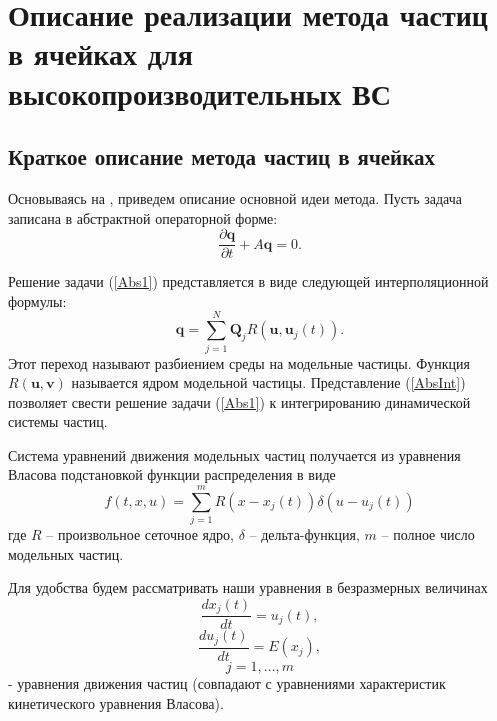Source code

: \chapter{Описание реализации метода частиц в ячейках для высокопроизводительных ВС}
\label{chapt1}

\section{Краткое описание метода частиц в ячейках}
\label{beam-plasma-methods}


Основываясь на
\cite{VshivkovPICbook}, приведем описание основной идеи метода. Пусть задача записана 
в абстрактной операторной форме:
\begin{equation}
\label{Abs1}
\frac{\partial \textbf{q}}{\partial t} + A\textbf{q} = 0.
\end{equation}

Решение задачи (\ref{Abs1}) представляется в виде следующей интерполяционной 
формулы:
\begin{equation}
\label{AbsInt}
\textbf{q} = \sum\limits^{N}_{j=1}\textbf{Q}_j R(\textbf{u},\textbf{u}_j(t)).
\end{equation}
Этот переход называют разбиением среды на модельные частицы. Функция 
$R(\textbf{u},\textbf{v})$ называется ядром модельной частицы. Представление
(\ref{AbsInt}) позволяет свести решение задачи 
(\ref{Abs1}) к интегрированию динамической системы частиц.


\quad Система уравнений движения модельных частиц получается
\cite{VshivkovPICbook} из уравнения Власова подстановкой функции
распределения в виде
\begin{equation}\label{fr}
f(t,x,u)=\sum_{j=1}^m R(x-x_j(t))\delta(u-u_j(t))
\end{equation}
где $R$ -- произвольное сеточное ядро,  %
$\delta$ -- дельта-функция, $m$ -- полное число модельных частиц.

Для удобства будем рассматривать наши уравнения в безразмерных
величинах
\begin{equation}\label{dx}
\frac{dx_j(t)}{dt}=u_j(t),
\end{equation}
\begin{equation}\label{du}
\frac{du_j(t)}{dt}=E(x_j),
\end{equation}
\begin{displaymath}
j=1,\ldots, m
\end{displaymath}
- уравнения движения частиц (совпадают с уравнениями характеристик
кинетического уравнения Власова).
————————
» **PROBLEM TO SOLVE**
Using the records above, write out exactly the lines from the one containing "распределения в виде" through the last, and add nothing.

» **TASK RESPONSE**
распределения в виде
\begin{equation}\label{fr}
f(t,x,u)=\sum_{j=1}^m R(x-x_j(t))\delta(u-u_j(t))
\end{equation}
где $R$ -- произвольное сеточное ядро,  %
$\delta$ -- дельта-функция, $m$ -- полное число модельных частиц.

Для удобства будем рассматривать наши уравнения в безразмерных
величинах
\begin{equation}\label{dx}
\frac{dx_j(t)}{dt}=u_j(t),
\end{equation}
\begin{equation}\label{du}
\frac{du_j(t)}{dt}=E(x_j),
\end{equation}
\begin{displaymath}
j=1,\ldots, m
\end{displaymath}
- уравнения движения частиц (совпадают с уравнениями характеристик
кинетического уравнения Власова).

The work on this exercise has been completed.